(Task directions)
Wherever the string "proofs" appears in the records, return the line that holds it.

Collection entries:
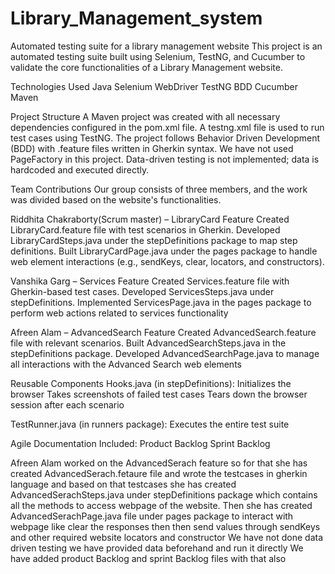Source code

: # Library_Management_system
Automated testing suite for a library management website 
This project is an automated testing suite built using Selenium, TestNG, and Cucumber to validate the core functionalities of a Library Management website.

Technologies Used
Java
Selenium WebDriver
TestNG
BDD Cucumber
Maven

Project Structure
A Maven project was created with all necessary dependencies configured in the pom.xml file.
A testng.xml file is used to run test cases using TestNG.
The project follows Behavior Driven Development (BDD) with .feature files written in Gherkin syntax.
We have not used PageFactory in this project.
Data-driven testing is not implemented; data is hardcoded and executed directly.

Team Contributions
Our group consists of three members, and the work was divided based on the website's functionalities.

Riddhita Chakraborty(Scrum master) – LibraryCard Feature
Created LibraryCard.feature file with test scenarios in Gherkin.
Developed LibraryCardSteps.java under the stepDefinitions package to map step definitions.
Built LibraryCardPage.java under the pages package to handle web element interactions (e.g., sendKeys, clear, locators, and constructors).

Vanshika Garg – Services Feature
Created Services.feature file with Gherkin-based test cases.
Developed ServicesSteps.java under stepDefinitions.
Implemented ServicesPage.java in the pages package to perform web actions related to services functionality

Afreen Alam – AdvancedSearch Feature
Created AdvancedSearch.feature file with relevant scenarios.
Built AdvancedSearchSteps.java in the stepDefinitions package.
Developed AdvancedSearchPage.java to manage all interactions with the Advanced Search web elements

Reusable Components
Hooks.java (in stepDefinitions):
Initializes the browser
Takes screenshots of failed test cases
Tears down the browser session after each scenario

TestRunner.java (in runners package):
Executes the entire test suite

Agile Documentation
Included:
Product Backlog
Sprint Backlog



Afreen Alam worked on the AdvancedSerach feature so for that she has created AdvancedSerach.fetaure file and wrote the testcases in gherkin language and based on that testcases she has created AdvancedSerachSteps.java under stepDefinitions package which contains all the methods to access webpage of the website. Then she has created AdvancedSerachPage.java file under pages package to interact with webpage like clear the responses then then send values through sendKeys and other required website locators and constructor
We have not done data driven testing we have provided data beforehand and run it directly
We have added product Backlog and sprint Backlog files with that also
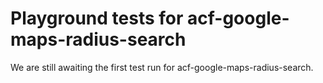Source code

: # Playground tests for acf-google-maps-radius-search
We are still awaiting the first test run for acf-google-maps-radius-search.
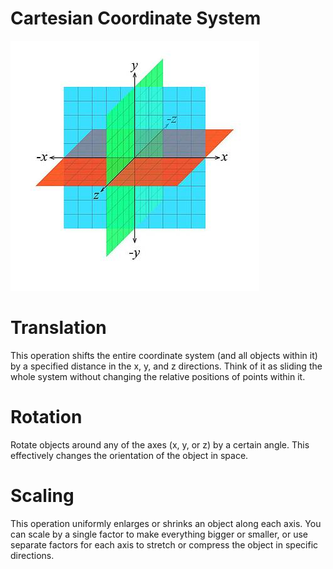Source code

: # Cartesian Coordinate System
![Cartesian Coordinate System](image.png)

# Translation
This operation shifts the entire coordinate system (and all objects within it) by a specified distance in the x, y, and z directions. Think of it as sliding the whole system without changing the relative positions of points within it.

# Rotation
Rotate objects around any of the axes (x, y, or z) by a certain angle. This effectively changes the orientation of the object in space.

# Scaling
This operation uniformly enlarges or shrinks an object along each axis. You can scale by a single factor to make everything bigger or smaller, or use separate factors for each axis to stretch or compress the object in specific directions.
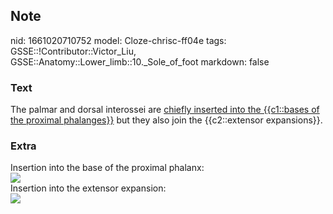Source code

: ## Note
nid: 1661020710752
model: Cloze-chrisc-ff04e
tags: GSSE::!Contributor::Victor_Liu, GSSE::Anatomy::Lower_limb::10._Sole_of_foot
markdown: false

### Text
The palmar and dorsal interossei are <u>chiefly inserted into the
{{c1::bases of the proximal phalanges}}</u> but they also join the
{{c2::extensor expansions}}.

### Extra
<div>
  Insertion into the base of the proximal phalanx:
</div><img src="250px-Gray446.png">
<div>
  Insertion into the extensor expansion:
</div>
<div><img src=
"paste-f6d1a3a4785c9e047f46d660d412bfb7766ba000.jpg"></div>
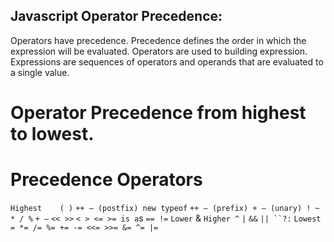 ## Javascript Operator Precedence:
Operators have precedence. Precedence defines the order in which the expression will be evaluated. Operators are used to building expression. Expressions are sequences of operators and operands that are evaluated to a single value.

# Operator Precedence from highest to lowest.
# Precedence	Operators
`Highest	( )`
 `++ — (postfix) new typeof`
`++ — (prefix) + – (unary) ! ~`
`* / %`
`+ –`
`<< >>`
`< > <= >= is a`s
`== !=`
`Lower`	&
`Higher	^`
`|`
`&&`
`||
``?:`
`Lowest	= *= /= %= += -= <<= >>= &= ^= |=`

==

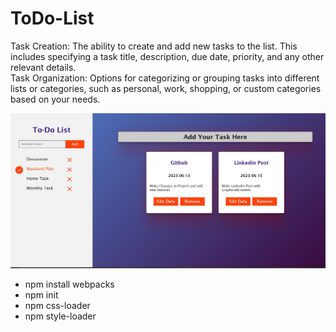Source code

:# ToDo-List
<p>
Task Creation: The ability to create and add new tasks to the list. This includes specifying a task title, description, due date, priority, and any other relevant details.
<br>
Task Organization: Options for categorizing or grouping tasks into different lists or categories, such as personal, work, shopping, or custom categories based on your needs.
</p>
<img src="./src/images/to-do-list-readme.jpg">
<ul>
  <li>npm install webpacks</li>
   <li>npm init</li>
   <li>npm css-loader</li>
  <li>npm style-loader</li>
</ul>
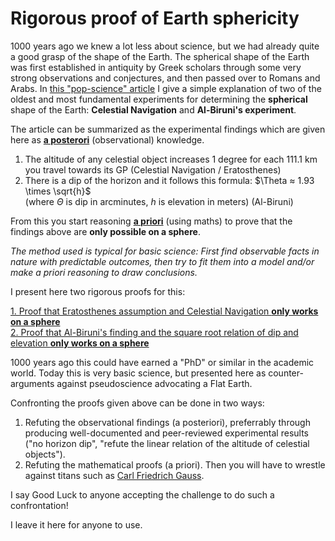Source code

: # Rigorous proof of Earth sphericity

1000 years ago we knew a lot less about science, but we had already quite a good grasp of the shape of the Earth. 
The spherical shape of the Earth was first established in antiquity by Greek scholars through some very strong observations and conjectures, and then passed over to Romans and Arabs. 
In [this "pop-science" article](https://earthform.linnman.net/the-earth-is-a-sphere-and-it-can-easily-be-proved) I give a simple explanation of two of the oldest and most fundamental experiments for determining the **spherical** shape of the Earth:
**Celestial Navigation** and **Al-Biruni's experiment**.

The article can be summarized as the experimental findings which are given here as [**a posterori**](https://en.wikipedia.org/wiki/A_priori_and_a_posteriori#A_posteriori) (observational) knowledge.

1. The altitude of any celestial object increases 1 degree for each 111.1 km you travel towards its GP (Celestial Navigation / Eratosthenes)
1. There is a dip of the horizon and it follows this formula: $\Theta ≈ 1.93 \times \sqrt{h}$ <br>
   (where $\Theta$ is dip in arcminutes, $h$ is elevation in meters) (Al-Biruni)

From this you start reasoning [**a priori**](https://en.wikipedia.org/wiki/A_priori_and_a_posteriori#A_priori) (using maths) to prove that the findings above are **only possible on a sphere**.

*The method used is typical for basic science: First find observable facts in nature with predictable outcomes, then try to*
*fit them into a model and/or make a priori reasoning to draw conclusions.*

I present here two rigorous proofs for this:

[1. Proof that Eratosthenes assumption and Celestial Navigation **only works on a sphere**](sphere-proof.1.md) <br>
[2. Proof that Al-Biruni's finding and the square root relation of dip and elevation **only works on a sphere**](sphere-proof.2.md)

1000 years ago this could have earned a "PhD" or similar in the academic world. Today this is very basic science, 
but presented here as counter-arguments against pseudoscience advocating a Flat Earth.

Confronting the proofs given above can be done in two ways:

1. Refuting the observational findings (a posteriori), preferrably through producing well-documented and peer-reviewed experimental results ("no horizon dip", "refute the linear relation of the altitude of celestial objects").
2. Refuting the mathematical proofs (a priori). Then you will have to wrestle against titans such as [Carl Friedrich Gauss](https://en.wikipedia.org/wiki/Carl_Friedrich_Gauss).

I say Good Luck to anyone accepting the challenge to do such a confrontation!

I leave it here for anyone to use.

==

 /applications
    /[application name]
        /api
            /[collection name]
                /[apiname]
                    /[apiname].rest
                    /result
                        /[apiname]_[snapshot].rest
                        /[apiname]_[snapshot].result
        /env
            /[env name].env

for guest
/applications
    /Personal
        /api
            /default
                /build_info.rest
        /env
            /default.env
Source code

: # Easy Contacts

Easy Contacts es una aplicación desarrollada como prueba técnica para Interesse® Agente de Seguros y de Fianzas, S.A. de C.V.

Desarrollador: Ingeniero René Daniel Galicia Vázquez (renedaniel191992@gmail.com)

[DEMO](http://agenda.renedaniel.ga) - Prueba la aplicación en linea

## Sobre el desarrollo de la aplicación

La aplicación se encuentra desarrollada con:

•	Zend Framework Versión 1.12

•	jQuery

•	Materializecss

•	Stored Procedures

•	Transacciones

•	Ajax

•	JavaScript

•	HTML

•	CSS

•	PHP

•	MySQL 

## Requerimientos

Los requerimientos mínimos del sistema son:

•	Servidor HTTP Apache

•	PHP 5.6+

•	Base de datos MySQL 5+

(Completed task)
I present here two rigorous proofs for this:
Confronting the proofs given above can be done in two ways:
2. Refuting the mathematical proofs (a priori). Then you will have to wrestle against titans such as [Carl Friedrich Gauss](https://en.wikipedia.org/wiki/Carl_Friedrich_Gauss).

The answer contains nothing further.